Ensemble

Ensemble Methods

Bagging

Random sampling of data.

Train many models on different samples from the data set. When using decision tree this is normally done without pruning. Ensemble the result (regression:average, classification:vote).

Random Forest

Random sampling of features (de-correlation).

Rule of thumb, select sqrt(n) for n features for each model.

You can use this to order feature importance using MDI.

Use when your data has a lot of features.

Boosting

Sequential ensemble method.

Grow a small tree (stump) to fit residual. Make one single tree slowly growing by one or two depths at a time.

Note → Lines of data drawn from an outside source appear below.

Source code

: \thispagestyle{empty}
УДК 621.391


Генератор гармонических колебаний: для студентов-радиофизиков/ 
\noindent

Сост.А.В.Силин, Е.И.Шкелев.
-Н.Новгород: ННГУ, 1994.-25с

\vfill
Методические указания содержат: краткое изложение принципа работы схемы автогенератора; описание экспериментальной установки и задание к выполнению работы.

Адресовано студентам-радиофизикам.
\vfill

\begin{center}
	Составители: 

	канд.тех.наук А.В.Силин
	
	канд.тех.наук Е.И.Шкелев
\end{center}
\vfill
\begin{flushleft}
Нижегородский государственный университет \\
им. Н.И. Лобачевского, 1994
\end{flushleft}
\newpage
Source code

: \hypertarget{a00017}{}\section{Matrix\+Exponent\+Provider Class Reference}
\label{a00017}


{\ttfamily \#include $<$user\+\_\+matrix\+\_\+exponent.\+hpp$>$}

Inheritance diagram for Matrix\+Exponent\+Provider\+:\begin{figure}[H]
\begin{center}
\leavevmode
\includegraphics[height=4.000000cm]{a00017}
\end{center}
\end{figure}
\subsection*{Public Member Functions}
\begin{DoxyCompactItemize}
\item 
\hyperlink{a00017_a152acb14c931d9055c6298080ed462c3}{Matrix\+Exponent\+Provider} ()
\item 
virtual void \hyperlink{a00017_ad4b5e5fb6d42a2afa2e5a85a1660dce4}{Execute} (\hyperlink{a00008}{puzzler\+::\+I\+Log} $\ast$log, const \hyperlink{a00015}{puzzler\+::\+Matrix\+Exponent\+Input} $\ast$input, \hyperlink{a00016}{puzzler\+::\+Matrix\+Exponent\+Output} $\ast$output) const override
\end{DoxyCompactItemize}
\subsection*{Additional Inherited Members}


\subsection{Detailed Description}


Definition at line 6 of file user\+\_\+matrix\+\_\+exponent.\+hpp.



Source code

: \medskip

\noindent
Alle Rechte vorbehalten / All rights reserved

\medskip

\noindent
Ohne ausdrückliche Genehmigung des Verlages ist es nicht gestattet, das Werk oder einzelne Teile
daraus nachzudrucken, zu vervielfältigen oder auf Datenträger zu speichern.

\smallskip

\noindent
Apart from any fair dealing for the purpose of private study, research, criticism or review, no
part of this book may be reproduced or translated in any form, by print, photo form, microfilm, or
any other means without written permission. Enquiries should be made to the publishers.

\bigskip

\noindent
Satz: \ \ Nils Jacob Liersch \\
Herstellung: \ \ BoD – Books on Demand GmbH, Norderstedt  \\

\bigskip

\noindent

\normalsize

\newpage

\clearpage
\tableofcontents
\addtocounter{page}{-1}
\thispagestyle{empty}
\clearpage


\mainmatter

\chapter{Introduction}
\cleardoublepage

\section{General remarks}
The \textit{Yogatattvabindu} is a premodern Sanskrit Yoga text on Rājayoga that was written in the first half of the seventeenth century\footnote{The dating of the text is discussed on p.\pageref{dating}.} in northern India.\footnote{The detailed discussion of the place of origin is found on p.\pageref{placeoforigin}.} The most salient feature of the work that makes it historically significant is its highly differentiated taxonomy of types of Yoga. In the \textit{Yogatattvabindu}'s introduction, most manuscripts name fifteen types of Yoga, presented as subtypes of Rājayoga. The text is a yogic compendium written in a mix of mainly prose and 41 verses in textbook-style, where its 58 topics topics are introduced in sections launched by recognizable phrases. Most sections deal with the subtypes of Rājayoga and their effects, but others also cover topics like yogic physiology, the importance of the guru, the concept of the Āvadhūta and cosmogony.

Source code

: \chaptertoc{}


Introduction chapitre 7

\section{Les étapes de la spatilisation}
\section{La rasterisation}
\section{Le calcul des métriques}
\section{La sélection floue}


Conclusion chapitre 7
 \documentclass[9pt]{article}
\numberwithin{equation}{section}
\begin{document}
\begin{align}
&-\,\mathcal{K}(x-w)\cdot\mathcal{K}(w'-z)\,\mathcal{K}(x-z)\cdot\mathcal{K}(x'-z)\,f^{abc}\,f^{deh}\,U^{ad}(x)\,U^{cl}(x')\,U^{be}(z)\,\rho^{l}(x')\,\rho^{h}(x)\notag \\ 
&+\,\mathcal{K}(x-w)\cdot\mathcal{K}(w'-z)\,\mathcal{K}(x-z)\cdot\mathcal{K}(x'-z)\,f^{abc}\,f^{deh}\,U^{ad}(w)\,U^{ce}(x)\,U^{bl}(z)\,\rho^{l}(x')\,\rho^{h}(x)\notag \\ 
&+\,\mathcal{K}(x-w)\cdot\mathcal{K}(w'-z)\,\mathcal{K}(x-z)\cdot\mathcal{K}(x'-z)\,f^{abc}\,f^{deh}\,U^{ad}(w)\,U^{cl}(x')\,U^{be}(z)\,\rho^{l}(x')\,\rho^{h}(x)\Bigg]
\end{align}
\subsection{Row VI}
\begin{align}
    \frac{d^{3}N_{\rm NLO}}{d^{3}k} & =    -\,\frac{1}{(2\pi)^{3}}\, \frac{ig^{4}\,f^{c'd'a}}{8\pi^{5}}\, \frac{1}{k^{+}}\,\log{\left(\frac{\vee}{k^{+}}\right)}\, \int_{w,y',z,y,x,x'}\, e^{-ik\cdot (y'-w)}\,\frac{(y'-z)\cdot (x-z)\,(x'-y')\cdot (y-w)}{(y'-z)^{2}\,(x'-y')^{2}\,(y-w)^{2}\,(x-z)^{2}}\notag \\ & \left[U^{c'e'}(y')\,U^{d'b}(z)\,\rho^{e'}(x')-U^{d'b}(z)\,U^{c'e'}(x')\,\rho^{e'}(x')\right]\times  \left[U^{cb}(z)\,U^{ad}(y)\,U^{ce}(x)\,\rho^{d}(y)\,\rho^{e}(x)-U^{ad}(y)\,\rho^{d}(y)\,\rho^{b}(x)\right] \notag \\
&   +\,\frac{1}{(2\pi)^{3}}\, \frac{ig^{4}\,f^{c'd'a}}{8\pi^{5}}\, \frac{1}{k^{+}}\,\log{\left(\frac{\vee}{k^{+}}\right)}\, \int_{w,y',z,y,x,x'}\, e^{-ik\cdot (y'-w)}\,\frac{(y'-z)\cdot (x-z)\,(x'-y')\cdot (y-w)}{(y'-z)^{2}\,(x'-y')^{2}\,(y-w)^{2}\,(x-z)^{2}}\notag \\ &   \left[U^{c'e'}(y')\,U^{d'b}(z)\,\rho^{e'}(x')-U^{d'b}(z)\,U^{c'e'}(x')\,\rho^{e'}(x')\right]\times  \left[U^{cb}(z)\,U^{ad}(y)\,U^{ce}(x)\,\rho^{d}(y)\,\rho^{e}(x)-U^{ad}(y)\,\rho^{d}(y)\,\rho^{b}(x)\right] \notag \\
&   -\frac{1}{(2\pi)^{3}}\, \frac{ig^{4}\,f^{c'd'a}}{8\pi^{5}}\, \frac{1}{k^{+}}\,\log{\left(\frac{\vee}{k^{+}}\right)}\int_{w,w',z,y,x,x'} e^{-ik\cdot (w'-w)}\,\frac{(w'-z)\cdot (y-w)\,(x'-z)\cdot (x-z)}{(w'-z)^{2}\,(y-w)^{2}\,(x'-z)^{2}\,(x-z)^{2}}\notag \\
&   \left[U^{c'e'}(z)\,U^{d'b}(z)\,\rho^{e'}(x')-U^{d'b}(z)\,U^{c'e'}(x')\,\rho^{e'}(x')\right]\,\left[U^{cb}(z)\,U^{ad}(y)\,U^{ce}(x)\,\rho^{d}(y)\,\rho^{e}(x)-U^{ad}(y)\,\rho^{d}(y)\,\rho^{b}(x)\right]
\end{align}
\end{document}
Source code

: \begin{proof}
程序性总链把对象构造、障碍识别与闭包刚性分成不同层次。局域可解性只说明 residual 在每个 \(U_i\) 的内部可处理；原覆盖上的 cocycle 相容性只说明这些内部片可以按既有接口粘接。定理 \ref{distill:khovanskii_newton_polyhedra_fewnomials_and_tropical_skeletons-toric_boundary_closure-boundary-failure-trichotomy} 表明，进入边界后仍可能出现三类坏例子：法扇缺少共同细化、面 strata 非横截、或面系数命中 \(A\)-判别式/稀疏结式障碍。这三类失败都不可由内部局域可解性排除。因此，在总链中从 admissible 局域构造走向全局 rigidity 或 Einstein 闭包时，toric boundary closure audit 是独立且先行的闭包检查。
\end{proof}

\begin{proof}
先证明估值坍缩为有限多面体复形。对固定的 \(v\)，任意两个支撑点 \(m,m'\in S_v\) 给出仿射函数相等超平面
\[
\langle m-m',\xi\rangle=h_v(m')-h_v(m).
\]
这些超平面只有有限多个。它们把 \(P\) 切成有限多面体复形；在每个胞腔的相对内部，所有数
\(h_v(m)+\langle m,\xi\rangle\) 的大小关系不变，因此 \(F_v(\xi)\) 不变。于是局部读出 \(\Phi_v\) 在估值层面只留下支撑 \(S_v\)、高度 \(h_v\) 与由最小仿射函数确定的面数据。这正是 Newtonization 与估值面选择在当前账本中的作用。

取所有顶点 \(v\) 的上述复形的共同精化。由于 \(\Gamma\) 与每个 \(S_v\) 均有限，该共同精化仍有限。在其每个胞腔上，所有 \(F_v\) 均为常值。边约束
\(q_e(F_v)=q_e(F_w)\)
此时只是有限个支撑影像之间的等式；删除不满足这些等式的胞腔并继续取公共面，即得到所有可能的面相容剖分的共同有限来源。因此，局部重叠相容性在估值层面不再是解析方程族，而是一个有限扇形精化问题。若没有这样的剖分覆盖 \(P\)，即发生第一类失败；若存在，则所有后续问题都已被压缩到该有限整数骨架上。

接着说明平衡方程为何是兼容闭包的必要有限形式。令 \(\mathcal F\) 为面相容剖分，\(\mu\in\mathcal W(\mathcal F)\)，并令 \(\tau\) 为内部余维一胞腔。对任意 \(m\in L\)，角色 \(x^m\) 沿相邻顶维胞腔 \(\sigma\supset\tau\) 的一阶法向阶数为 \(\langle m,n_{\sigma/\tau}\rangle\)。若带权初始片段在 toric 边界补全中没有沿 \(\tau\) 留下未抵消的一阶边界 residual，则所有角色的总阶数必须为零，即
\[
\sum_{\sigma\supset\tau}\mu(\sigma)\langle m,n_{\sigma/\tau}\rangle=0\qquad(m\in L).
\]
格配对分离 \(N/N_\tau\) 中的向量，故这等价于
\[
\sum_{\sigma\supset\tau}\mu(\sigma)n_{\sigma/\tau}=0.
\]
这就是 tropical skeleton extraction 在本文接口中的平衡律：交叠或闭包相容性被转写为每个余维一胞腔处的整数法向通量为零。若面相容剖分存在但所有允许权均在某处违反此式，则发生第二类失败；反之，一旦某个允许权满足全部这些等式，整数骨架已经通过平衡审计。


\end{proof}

Generic boosting algorithm example:

  1. Initialize F(x) = 0, r = y
  2. For b = 1,2,...,B repeat: a. Fit a tree F[b](x) to the training data (X, r) b. f(x) <- f(x) + yf[b](x) c. r <- r - yf[b](x)
  3. Output sum(b=1 to B) yf[b](x)

Popular boosting algorithms:

  • Ada Boost
  • Gradient Boost

Ada Boost

Developed for classification, but can do regression as well. Uses weights on data samples. Each stump fits to y. Predicts discrete values -1 or 1. Uses exponential weight to update the data sample weights.

Gradient Boost

Rather than feeding the residual at each stage, gradient it out with MSE or RSS or some other loss function.

This method is the most likely to perform best, but it does depend on the data.